Not only sound, but sight, hearing, touch, taste -- it all merged in a cacophony of sensory information. The harsh light flashing off millions of blades rising and falling, the coppery warm splatter of blood and offal, and the fecal, stinking stench of it all -- it was like plunging headfirst through chaos. He didn't think of these things, however. There was only the strategies, only planning the next move ... and the next ...and those countless others after.
Perhaps later, he would have the time to think. To mourn. But not in the midst of battle. Not in the game.
"5-6."
His sword flashed outwards, carving a bright streak of light through something black and thick. The figure exploded, drenching him in a warm spray. Another came at him, and he blocked, defending.
"8-5."
A quick swipe, a misting of scarlet drops, and it was over.
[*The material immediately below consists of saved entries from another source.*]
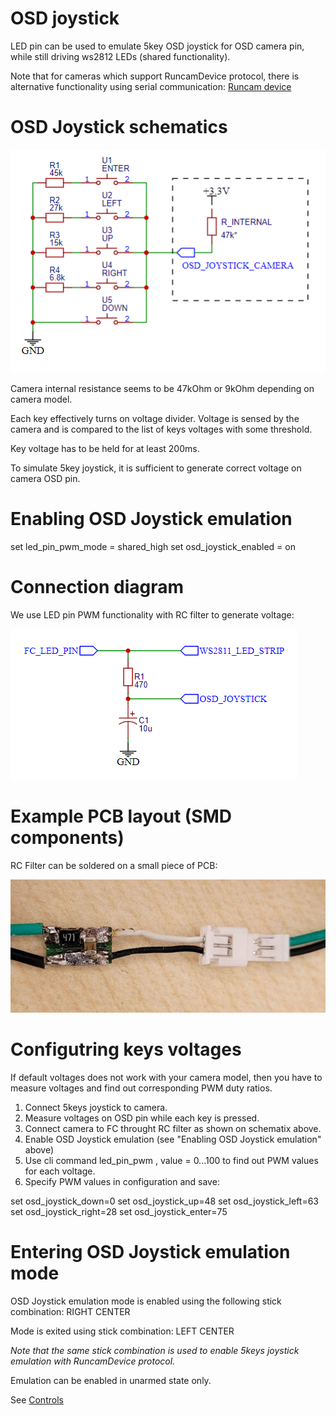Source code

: # OSD joystick

LED pin can be used to emulate 5key OSD joystick for OSD camera pin, while still driving ws2812 LEDs (shared functionality).

Note that for cameras which support RuncamDevice protocol, there is alternative functionality using serial communication: [Runcam device](Runcam%20device.md)

# OSD Joystick schematics

![alt text](/docs/assets/images/osd_joystick_keys.png  "osd jystick keys")

Camera internal resistance seems to be 47kOhm or 9kOhm depending on camera model.

Each key effectively turns on voltage divider. Voltage is sensed by the camera and is compared to the list of keys voltages with some threshold.

Key voltage has to be held for at least 200ms.

To simulate 5key joystick, it is sufficient to generate correct voltage on camera OSD pin.

# Enabling OSD Joystick emulation

set led_pin_pwm_mode = shared_high
set osd_joystick_enabled = on

# Connection diagram

We use LED pin PWM functionality with RC filter to generate voltage:

![alt text](/docs/assets/images/ledpinpwmfilter.png  "led pin pwm filter")


# Example PCB layout (SMD components)

RC Filter can be soldered on a small piece of PCB:

![alt text](/docs/assets/images/osd_joystick.jpg  "osd joystick")

# Configutring keys voltages

If default voltages does not work with your camera model, then you have to measure voltages and find out corresponding PWM duty ratios.

1. Connect 5keys joystick to camera.
2. Measure voltages on OSD pin while each key is pressed.
3. Connect camera to FC throught RC filter as shown on schematix above.
4. Enable OSD Joystick emulation (see "Enabling OSD Joystick emulation" above)
4. Use cli command led_pin_pwm <value>, value = 0...100 to find out PWM values for each voltage.
5. Specify PWM values in configuration and save:

set osd_joystick_down=0
set osd_joystick_up=48
set osd_joystick_left=63
set osd_joystick_right=28
set osd_joystick_enter=75

# Entering OSD Joystick emulation mode

OSD Joystick emulation mode is enabled using the following stick combination:
RIGHT CENTER

Mode is exited using stick combination:
LEFT CENTER

*Note that the same stick combination is used to enable 5keys joystick emulation with RuncamDevice protocol.*

Emulation can be enabled in unarmed state only. 

See [Controls](Controls.md)
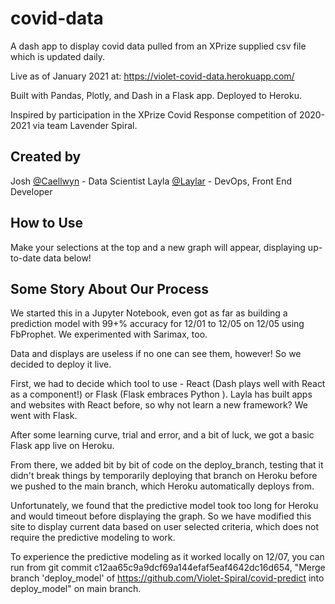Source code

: # covid-data

A dash app to display covid data pulled from an XPrize supplied csv file which is updated daily.

Live as of January 2021 at: https://violet-covid-data.herokuapp.com/

Built with Pandas, Plotly, and Dash in a Flask app.
Deployed to Heroku.

Inspired by participation in the XPrize Covid Response competition of 2020-2021 via team Lavender Spiral.

## Created by

Josh [@Caellwyn](https://github.com/Caellwyn) - Data Scientist
Layla [@Laylar](https://github.com/laylar) - DevOps, Front End Developer

## How to Use

Make your selections at the top and a new graph will appear, displaying up-to-date data below!

## Some Story About Our Process

We started this in a Jupyter Notebook, even got as far as building a prediction model with 99+% accuracy for 12/01 to 12/05 on 12/05 using FbProphet. We experimented with Sarimax, too.

Data and displays are useless if no one can see them, however! So we decided to deploy it live.

First, we had to decide which tool to use - React (Dash plays well with React as a component!) or Flask (Flask embraces Python ). Layla has built apps and websites with React before, so why not learn a new framework? We went with Flask.

After some learning curve, trial and error, and a bit of luck, we got a basic Flask app live on Heroku.

From there, we added bit by bit of code on the deploy_branch, testing that it didn't break things by temporarily deploying that branch on Heroku before we pushed to the main branch, which Heroku automatically deploys from.

Unfortunately, we found that the predictive model took too long for Heroku and would timeout before displaying the graph. So we have modified this site to display current data based on user selected criteria, which does not require the predictive modeling to work.

To experience the predictive modeling as it worked locally on 12/07, you can run from git commit c12aa65c9a9dcf69a144efaf5eaf4642dc16d654, "Merge branch 'deploy_model' of https://github.com/Violet-Spiral/covid-predict into deploy_model" on main branch.
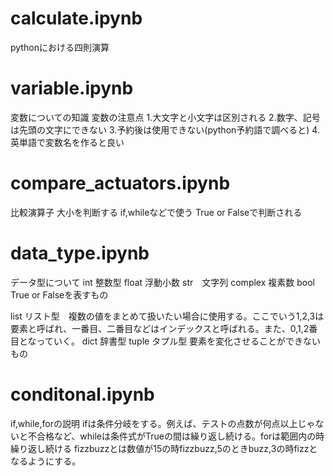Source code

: # calculate.ipynb
pythonにおける四則演算
# variable.ipynb
変数についての知識
変数の注意点
1.大文字と小文字は区別される
2.数字、記号は先頭の文字にできない
3.予約後は使用できない(python予約語で調べると)
4.英単語で変数名を作ると良い
# compare_actuators.ipynb
比較演算子
大小を判断する
if,whileなどで使う
True or Falseで判断される
# data_type.ipynb
データ型について
int 整数型
float 浮動小数
str　文字列
complex 複素数
bool True or Falseを表すもの

list リスト型　複数の値をまとめて扱いたい場合に使用する。ここでいう1,2,3は要素と呼ばれ、一番目、二番目などはインデックスと呼ばれる。また、0,1,2番目となっていく。
dict 辞書型
tuple タプル型 要素を変化させることができないもの

# conditonal.ipynb
if,while,forの説明
ifは条件分岐をする。例えば、テストの点数が何点以上じゃないと不合格など、whileは条件式がTrueの間は繰り返し続ける。forは範囲内の時繰り返し続ける
fizzbuzzとは数値が15の時fizzbuzz,5のときbuzz,3の時fizzとなるようにする。    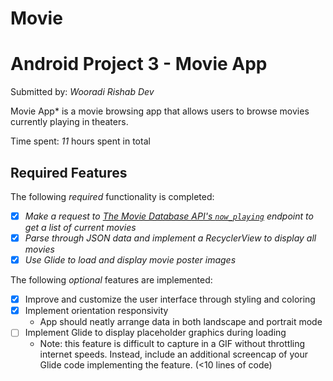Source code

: # Movie
# Android Project 3 - Movie App
Submitted by: *Wooradi Rishab Dev*

Movie App* is a movie browsing app that allows users to browse movies currently playing in theaters.

Time spent: *11* hours spent in total

## Required Features

The following *required* functionality is completed:

- [X] *Make a request to [The Movie Database API's `now_playing`](https://developers.themoviedb.org/3/movies/get-now-playing) endpoint to get a list of current movies*
- [X] *Parse through JSON data and implement a RecyclerView to display all movies*
- [X] *Use Glide to load and display movie poster images*

The following *optional* features are implemented:

- [X] Improve and customize the user interface through styling and coloring
- [X] Implement orientation responsivity
  - App should neatly arrange data in both landscape and portrait mode
- [ ] Implement Glide to display placeholder graphics during loading
  - Note: this feature is difficult to capture in a GIF without throttling internet speeds.  Instead, include an additional screencap of your Glide code implementing the feature.  (<10 lines of code)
He pulled back, satisfied. Territory secured, for now.
"8-18."
He thought he might have been covered in blood. Some of it may have even been his own. The acidic taste of ash clogged his mouth, gritty and smooth at the same time. His muscles sang with the hot throb of his heart and the rocking beat of his sweeping blade. His hearing faded and sharpened between each harsh breath. He could see for miles and miles, hone in on a single point, or spread his attention outward like the unfurling of a sail.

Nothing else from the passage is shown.